* _WORK ORDER_:
Please write the following entries out once more, exactly.

* _THE DATA_:
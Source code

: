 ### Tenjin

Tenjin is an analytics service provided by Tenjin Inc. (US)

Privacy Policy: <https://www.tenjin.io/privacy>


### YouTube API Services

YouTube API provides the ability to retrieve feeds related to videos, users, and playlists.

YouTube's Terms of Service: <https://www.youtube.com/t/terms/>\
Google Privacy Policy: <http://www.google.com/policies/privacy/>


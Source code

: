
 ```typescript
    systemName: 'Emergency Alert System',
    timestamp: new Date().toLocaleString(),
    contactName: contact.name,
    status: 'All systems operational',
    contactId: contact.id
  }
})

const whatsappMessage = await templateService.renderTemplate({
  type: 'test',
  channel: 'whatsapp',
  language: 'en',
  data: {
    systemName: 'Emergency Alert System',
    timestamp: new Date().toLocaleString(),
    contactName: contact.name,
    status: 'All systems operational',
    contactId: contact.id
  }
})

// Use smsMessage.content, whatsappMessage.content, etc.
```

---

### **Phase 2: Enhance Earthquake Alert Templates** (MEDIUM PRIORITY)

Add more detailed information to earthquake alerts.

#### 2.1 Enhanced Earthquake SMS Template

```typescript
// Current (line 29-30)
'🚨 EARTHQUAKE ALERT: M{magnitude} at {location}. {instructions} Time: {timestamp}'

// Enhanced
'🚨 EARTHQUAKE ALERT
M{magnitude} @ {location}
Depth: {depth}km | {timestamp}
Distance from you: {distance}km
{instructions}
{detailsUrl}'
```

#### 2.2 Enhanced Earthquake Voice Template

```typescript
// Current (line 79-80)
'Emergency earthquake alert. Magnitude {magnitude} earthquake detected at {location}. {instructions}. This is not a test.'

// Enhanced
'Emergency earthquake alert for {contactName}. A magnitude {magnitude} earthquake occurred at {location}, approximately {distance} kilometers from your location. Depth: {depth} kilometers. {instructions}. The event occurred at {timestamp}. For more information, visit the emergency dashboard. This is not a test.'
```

* _RESULT FOR THIS TASK_:
Source code

: ### Tenjin

Tenjin is an analytics service provided by Tenjin Inc. (US)

Privacy Policy: <https://www.tenjin.io/privacy>


### YouTube API Services

YouTube API provides the ability to retrieve feeds related to videos, users, and playlists.

YouTube's Terms of Service: <https://www.youtube.com/t/terms/>\
Google Privacy Policy: <http://www.google.com/policies/privacy/>


Source code

:
 ```typescript
    systemName: 'Emergency Alert System',
    timestamp: new Date().toLocaleString(),
    contactName: contact.name,
    status: 'All systems operational',
    contactId: contact.id
  }
})

const whatsappMessage = await templateService.renderTemplate({
  type: 'test',
  channel: 'whatsapp',
  language: 'en',
  data: {
    systemName: 'Emergency Alert System',
    timestamp: new Date().toLocaleString(),
    contactName: contact.name,
    status: 'All systems operational',
    contactId: contact.id
  }
})

// Use smsMessage.content, whatsappMessage.content, etc.
```

---

### **Phase 2: Enhance Earthquake Alert Templates** (MEDIUM PRIORITY)

Add more detailed information to earthquake alerts.

#### 2.1 Enhanced Earthquake SMS Template

```typescript
// Current (line 29-30)
'🚨 EARTHQUAKE ALERT: M{magnitude} at {location}. {instructions} Time: {timestamp}'

// Enhanced
'🚨 EARTHQUAKE ALERT
M{magnitude} @ {location}
Depth: {depth}km | {timestamp}
Distance from you: {distance}km
{instructions}
{detailsUrl}'
```

#### 2.2 Enhanced Earthquake Voice Template

```typescript
// Current (line 79-80)
'Emergency earthquake alert. Magnitude {magnitude} earthquake detected at {location}. {instructions}. This is not a test.'

// Enhanced
'Emergency earthquake alert for {contactName}. A magnitude {magnitude} earthquake occurred at {location}, approximately {distance} kilometers from your location. Depth: {depth} kilometers. {instructions}. The event occurred at {timestamp}. For more information, visit the emergency dashboard. This is not a test.'
```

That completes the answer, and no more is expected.